#  Other Applications & Softwares  > Access Tables & Databases >  >  Need to import Excel files with 2 rows of column headings into Microsoft Access

## rob_ford16

I'm just getting into Microsoft Access and I need help trying to make sense of data, so sorry for any dumb questions. My problem is this: I have an excel spreadsheet with 2 rows of column headings: one row is the year and the other row lists esimated values and error % (RSE) (see the attached example). My ultimate goal is to import this information into ArcGIS and map but I need to put it into Access and convert to dbf table first. I have about 30 other Excel files with the exact same data but for different areas and they need to be combined. It is confusing to look. I feel like I should reverse Column A values with the column headings, and make column A values the headings. Any help is very much appreciated!

----------


## ConneXionLost

It will depend on what you want to do with the data once it is in Access, but you normally wouldn't make individual columns/fields for each year.  A suggested table would have the following field headings:

RSE_ID
Region
Units
Year
Estimate
RSE

Hope this helps.

----------


## alansidman

I concur with ConneXionLost.  To help you understand this, look at this presentation of relational databases.

http://www.deeptraining.com/litwin/d...aseDesign.aspx

----------


## rob_ford16

So I was correct in assuming I should take the years out of the headings? How would this work? I have multiple years each with their own "estimate" value for different "attributes". If I were to use your example ConneXionLost, I would have to make 11 rows for, say, year 2010 to accommodate all "attributes", "estimates", and "RSE". This would also require extensive manual change to many many spreadsheets which would take time. I am simply wondering if there is anything Access can do to import the data logically, or am I better off just keeping everything in Excel format. I've attached an example spreadsheet with two different formats that I have been playing with, one of them being ConneXion's example. If I have 30 spreadsheets to combine, and each one has 11 rows for each year, I would have almost 2,000 rows of data to enter manually.

----------


## alansidman

Look at this example of normalizing data.  You might be able to adapt something similar.

http://www.datawright.com.au/access_..._using_VBA.htm

----------


## rob_ford16

Thanks again alansidman for the help.
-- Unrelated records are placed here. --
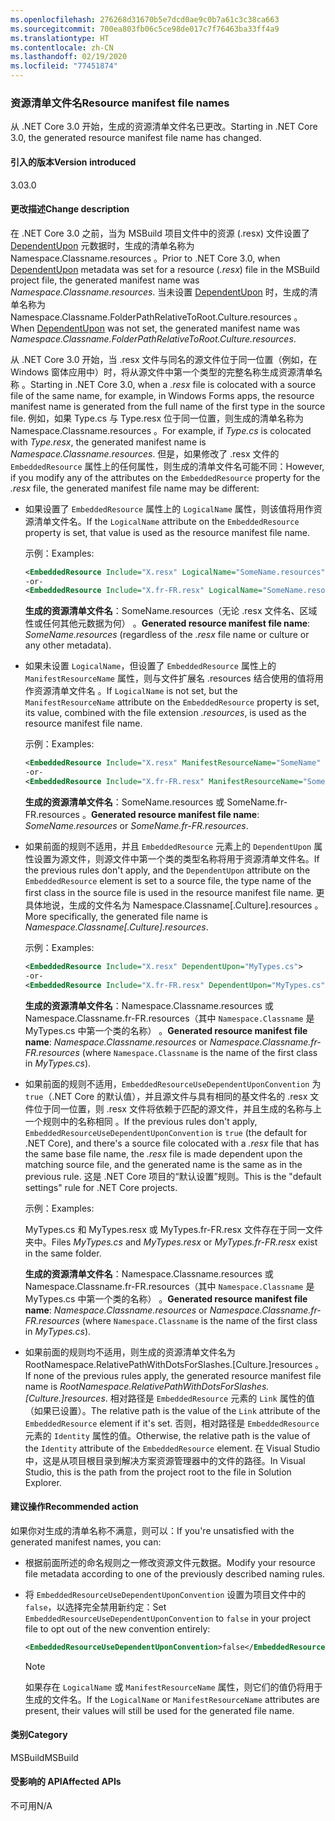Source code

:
 ```yaml
---
ms.openlocfilehash: 276268d31670b5e7dcd0ae9c0b7a61c3c38ca663
ms.sourcegitcommit: 700ea803fb06c5ce98de017c7f76463ba33ff4a9
ms.translationtype: HT
ms.contentlocale: zh-CN
ms.lasthandoff: 02/19/2020
ms.locfileid: "77451874"
---
```

### <a name="resource-manifest-file-names"></a><span data-ttu-id="a82bb-101">资源清单文件名</span><span class="sxs-lookup"><span data-stu-id="a82bb-101">Resource manifest file names</span></span>

<span data-ttu-id="a82bb-102">从 .NET Core 3.0 开始，生成的资源清单文件名已更改。</span><span class="sxs-lookup"><span data-stu-id="a82bb-102">Starting in .NET Core 3.0, the generated resource manifest file name has changed.</span></span>

#### <a name="version-introduced"></a><span data-ttu-id="a82bb-103">引入的版本</span><span class="sxs-lookup"><span data-stu-id="a82bb-103">Version introduced</span></span>

<span data-ttu-id="a82bb-104">3.0</span><span class="sxs-lookup"><span data-stu-id="a82bb-104">3.0</span></span>

#### <a name="change-description"></a><span data-ttu-id="a82bb-105">更改描述</span><span class="sxs-lookup"><span data-stu-id="a82bb-105">Change description</span></span>

<span data-ttu-id="a82bb-106">在 .NET Core 3.0 之前，当为 MSBuild 项目文件中的资源 (.resx) 文件设置了 [DependentUpon](/visualstudio/msbuild/common-msbuild-project-items#compile) 元数据时，生成的清单名称为 Namespace.Classname.resources   。</span><span class="sxs-lookup"><span data-stu-id="a82bb-106">Prior to .NET Core 3.0, when [DependentUpon](/visualstudio/msbuild/common-msbuild-project-items#compile) metadata was set for a resource (*.resx*) file in the MSBuild project file, the generated manifest name was *Namespace.Classname.resources*.</span></span> <span data-ttu-id="a82bb-107">当未设置 [DependentUpon](/visualstudio/msbuild/common-msbuild-project-items#compile) 时，生成的清单名称为 Namespace.Classname.FolderPathRelativeToRoot.Culture.resources  。</span><span class="sxs-lookup"><span data-stu-id="a82bb-107">When [DependentUpon](/visualstudio/msbuild/common-msbuild-project-items#compile) was not set, the generated manifest name was *Namespace.Classname.FolderPathRelativeToRoot.Culture.resources*.</span></span>

<span data-ttu-id="a82bb-108">从 .NET Core 3.0 开始，当 .resx 文件与同名的源文件位于同一位置（例如，在 Windows 窗体应用中）时，将从源文件中第一个类型的完整名称生成资源清单名称  。</span><span class="sxs-lookup"><span data-stu-id="a82bb-108">Starting in .NET Core 3.0, when a *.resx* file is colocated with a source file of the same name, for example, in Windows Forms apps, the resource manifest name is generated from the full name of the first type in the source file.</span></span> <span data-ttu-id="a82bb-109">例如，如果 Type.cs 与 Type.resx 位于同一位置，则生成的清单名称为 Namespace.Classname.resources    。</span><span class="sxs-lookup"><span data-stu-id="a82bb-109">For example, if *Type.cs* is colocated with *Type.resx*, the generated manifest name is *Namespace.Classname.resources*.</span></span> <span data-ttu-id="a82bb-110">但是，如果修改了 .resx  文件的 `EmbeddedResource` 属性上的任何属性，则生成的清单文件名可能不同：</span><span class="sxs-lookup"><span data-stu-id="a82bb-110">However, if you modify any of the attributes on the `EmbeddedResource` property for the *.resx* file, the generated manifest file name may be different:</span></span>

- <span data-ttu-id="a82bb-111">如果设置了 `EmbeddedResource` 属性上的 `LogicalName` 属性，则该值将用作资源清单文件名。</span><span class="sxs-lookup"><span data-stu-id="a82bb-111">If the `LogicalName` attribute on the `EmbeddedResource` property is set, that value is used as the resource manifest file name.</span></span>

  <span data-ttu-id="a82bb-112">示例：</span><span class="sxs-lookup"><span data-stu-id="a82bb-112">Examples:</span></span>

  ```xml
  <EmbeddedResource Include="X.resx" LogicalName="SomeName.resources" />
  -or-
  <EmbeddedResource Include="X.fr-FR.resx" LogicalName="SomeName.resources" />
  ```

  <span data-ttu-id="a82bb-113">**生成的资源清单文件名**：SomeName.resources（无论 .resx 文件名、区域性或任何其他元数据为何）   。</span><span class="sxs-lookup"><span data-stu-id="a82bb-113">**Generated resource manifest file name**: *SomeName.resources* (regardless of the *.resx* file name or culture or any other metadata).</span></span>

- <span data-ttu-id="a82bb-114">如果未设置 `LogicalName`，但设置了 `EmbeddedResource` 属性上的 `ManifestResourceName` 属性，则与文件扩展名 .resources 结合使用的值将用作资源清单文件名  。</span><span class="sxs-lookup"><span data-stu-id="a82bb-114">If `LogicalName` is not set, but the `ManifestResourceName` attribute on the `EmbeddedResource` property is set, its value, combined with the file extension *.resources*, is used as the resource manifest file name.</span></span>

  <span data-ttu-id="a82bb-115">示例：</span><span class="sxs-lookup"><span data-stu-id="a82bb-115">Examples:</span></span>

  ```xml
  <EmbeddedResource Include="X.resx" ManifestResourceName="SomeName" />
  -or-
  <EmbeddedResource Include="X.fr-FR.resx" ManifestResourceName="SomeName.fr-FR" />
  ```

  <span data-ttu-id="a82bb-116">**生成的资源清单文件名**：SomeName.resources 或 SomeName.fr-FR.resources   。</span><span class="sxs-lookup"><span data-stu-id="a82bb-116">**Generated resource manifest file name**: *SomeName.resources* or *SomeName.fr-FR.resources*.</span></span>

- <span data-ttu-id="a82bb-117">如果前面的规则不适用，并且 `EmbeddedResource` 元素上的 `DependentUpon` 属性设置为源文件，则源文件中第一个类的类型名称将用于资源清单文件名。</span><span class="sxs-lookup"><span data-stu-id="a82bb-117">If the previous rules don't apply, and the `DependentUpon` attribute on the `EmbeddedResource` element is set to a source file, the type name of the first class in the source file is used in the resource manifest file name.</span></span> <span data-ttu-id="a82bb-118">更具体地说，生成的文件名为 Namespace.Classname\[.Culture].resources  。</span><span class="sxs-lookup"><span data-stu-id="a82bb-118">More specifically, the generated file name is *Namespace.Classname\[.Culture].resources*.</span></span>

  <span data-ttu-id="a82bb-119">示例：</span><span class="sxs-lookup"><span data-stu-id="a82bb-119">Examples:</span></span>

  ```xml
  <EmbeddedResource Include="X.resx" DependentUpon="MyTypes.cs">
  -or-
  <EmbeddedResource Include="X.fr-FR.resx" DependentUpon="MyTypes.cs">
  ```

  <span data-ttu-id="a82bb-120">**生成的资源清单文件名**：Namespace.Classname.resources 或 Namespace.Classname.fr-FR.resources（其中 `Namespace.Classname` 是 MyTypes.cs 中第一个类的名称）    。</span><span class="sxs-lookup"><span data-stu-id="a82bb-120">**Generated resource manifest file name**: *Namespace.Classname.resources* or *Namespace.Classname.fr-FR.resources* (where `Namespace.Classname` is the name of the first class in *MyTypes.cs*).</span></span>

- <span data-ttu-id="a82bb-121">如果前面的规则不适用，`EmbeddedResourceUseDependentUponConvention` 为 `true`（.NET Core 的默认值），并且源文件与具有相同的基文件名的 .resx 文件位于同一位置，则 .resx 文件将依赖于匹配的源文件，并且生成的名称与上一个规则中的名称相同   。</span><span class="sxs-lookup"><span data-stu-id="a82bb-121">If the previous rules don't apply, `EmbeddedResourceUseDependentUponConvention` is `true` (the default for .NET Core), and there's a source file colocated with a *.resx* file that has the same base file name, the *.resx* file is made dependent upon the matching source file, and the generated name is the same as in the previous rule.</span></span> <span data-ttu-id="a82bb-122">这是 .NET Core 项目的“默认设置”规则。</span><span class="sxs-lookup"><span data-stu-id="a82bb-122">This is the "default settings" rule for .NET Core projects.</span></span>
  
  <span data-ttu-id="a82bb-123">示例：</span><span class="sxs-lookup"><span data-stu-id="a82bb-123">Examples:</span></span>
  
  <span data-ttu-id="a82bb-124">MyTypes.cs  和 MyTypes.resx  或 MyTypes.fr-FR.resx  文件存在于同一文件夹中。</span><span class="sxs-lookup"><span data-stu-id="a82bb-124">Files *MyTypes.cs* and *MyTypes.resx* or *MyTypes.fr-FR.resx* exist in the same folder.</span></span>
  
  <span data-ttu-id="a82bb-125">**生成的资源清单文件名**：Namespace.Classname.resources 或 Namespace.Classname.fr-FR.resources（其中 `Namespace.Classname` 是 MyTypes.cs 中第一个类的名称）    。</span><span class="sxs-lookup"><span data-stu-id="a82bb-125">**Generated resource manifest file name**: *Namespace.Classname.resources* or *Namespace.Classname.fr-FR.resources* (where `Namespace.Classname` is the name of the first class in *MyTypes.cs*).</span></span>
    
- <span data-ttu-id="a82bb-126">如果前面的规则均不适用，则生成的资源清单文件名为 RootNamespace.RelativePathWithDotsForSlashes.\[Culture.]resources  。</span><span class="sxs-lookup"><span data-stu-id="a82bb-126">If none of the previous rules apply, the generated resource manifest file name is *RootNamespace.RelativePathWithDotsForSlashes.\[Culture.]resources*.</span></span> <span data-ttu-id="a82bb-127">相对路径是 `EmbeddedResource` 元素的 `Link` 属性的值（如果已设置）。</span><span class="sxs-lookup"><span data-stu-id="a82bb-127">The relative path is the value of the `Link` attribute of the `EmbeddedResource` element if it's set.</span></span> <span data-ttu-id="a82bb-128">否则，相对路径是 `EmbeddedResource` 元素的 `Identity` 属性的值。</span><span class="sxs-lookup"><span data-stu-id="a82bb-128">Otherwise, the relative path is the value of the `Identity` attribute of the `EmbeddedResource` element.</span></span> <span data-ttu-id="a82bb-129">在 Visual Studio 中，这是从项目根目录到解决方案资源管理器中的文件的路径。</span><span class="sxs-lookup"><span data-stu-id="a82bb-129">In Visual Studio, this is the path from the project root to the file in Solution Explorer.</span></span>

#### <a name="recommended-action"></a><span data-ttu-id="a82bb-130">建议操作</span><span class="sxs-lookup"><span data-stu-id="a82bb-130">Recommended action</span></span>

<span data-ttu-id="a82bb-131">如果你对生成的清单名称不满意，则可以：</span><span class="sxs-lookup"><span data-stu-id="a82bb-131">If you're unsatisfied with the generated manifest names, you can:</span></span>

- <span data-ttu-id="a82bb-132">根据前面所述的命名规则之一修改资源文件元数据。</span><span class="sxs-lookup"><span data-stu-id="a82bb-132">Modify your resource file metadata according to one of the previously described naming rules.</span></span>

- <span data-ttu-id="a82bb-133">将 `EmbeddedResourceUseDependentUponConvention` 设置为项目文件中的 `false`，以选择完全禁用新约定：</span><span class="sxs-lookup"><span data-stu-id="a82bb-133">Set `EmbeddedResourceUseDependentUponConvention` to `false` in your project file to opt out of the new convention entirely:</span></span>

   ```xml
   <EmbeddedResourceUseDependentUponConvention>false</EmbeddedResourceUseDependentUponConvention>
   ```

   > [!NOTE]
   > <span data-ttu-id="a82bb-134">如果存在 `LogicalName` 或 `ManifestResourceName` 属性，则它们的值仍将用于生成的文件名。</span><span class="sxs-lookup"><span data-stu-id="a82bb-134">If the `LogicalName` or `ManifestResourceName` attributes are present, their values will still be used for the generated file name.</span></span>

#### <a name="category"></a><span data-ttu-id="a82bb-135">类别</span><span class="sxs-lookup"><span data-stu-id="a82bb-135">Category</span></span>

<span data-ttu-id="a82bb-136">MSBuild</span><span class="sxs-lookup"><span data-stu-id="a82bb-136">MSBuild</span></span>

#### <a name="affected-apis"></a><span data-ttu-id="a82bb-137">受影响的 API</span><span class="sxs-lookup"><span data-stu-id="a82bb-137">Affected APIs</span></span>

<span data-ttu-id="a82bb-138">不可用</span><span class="sxs-lookup"><span data-stu-id="a82bb-138">N/A</span></span>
Does the attached files' format look like it would work? Thanks again for everyone's help!

----------


## alansidman

Yes, it appears to be normalized.  I would suggest you change the field name "year" to something else.  That term is a reserved word in Access and may cause you some issues later.  Perhaps fYear or EventYear.  Something that is descriptive and makes sense to you.

FYI--Here is a listing of reserved words and characters.

http://office.microsoft.com/en-us/ac...010030643.aspx

----------


## rob_ford16

Thanks again! Also for you people who need to transpose multiple rows into a single column as I did, read this post: 

http://chandoo.org/forums/topic/tran...nto-one-column

This helped me immensely and saved tons of time. Thanks again to all!

----------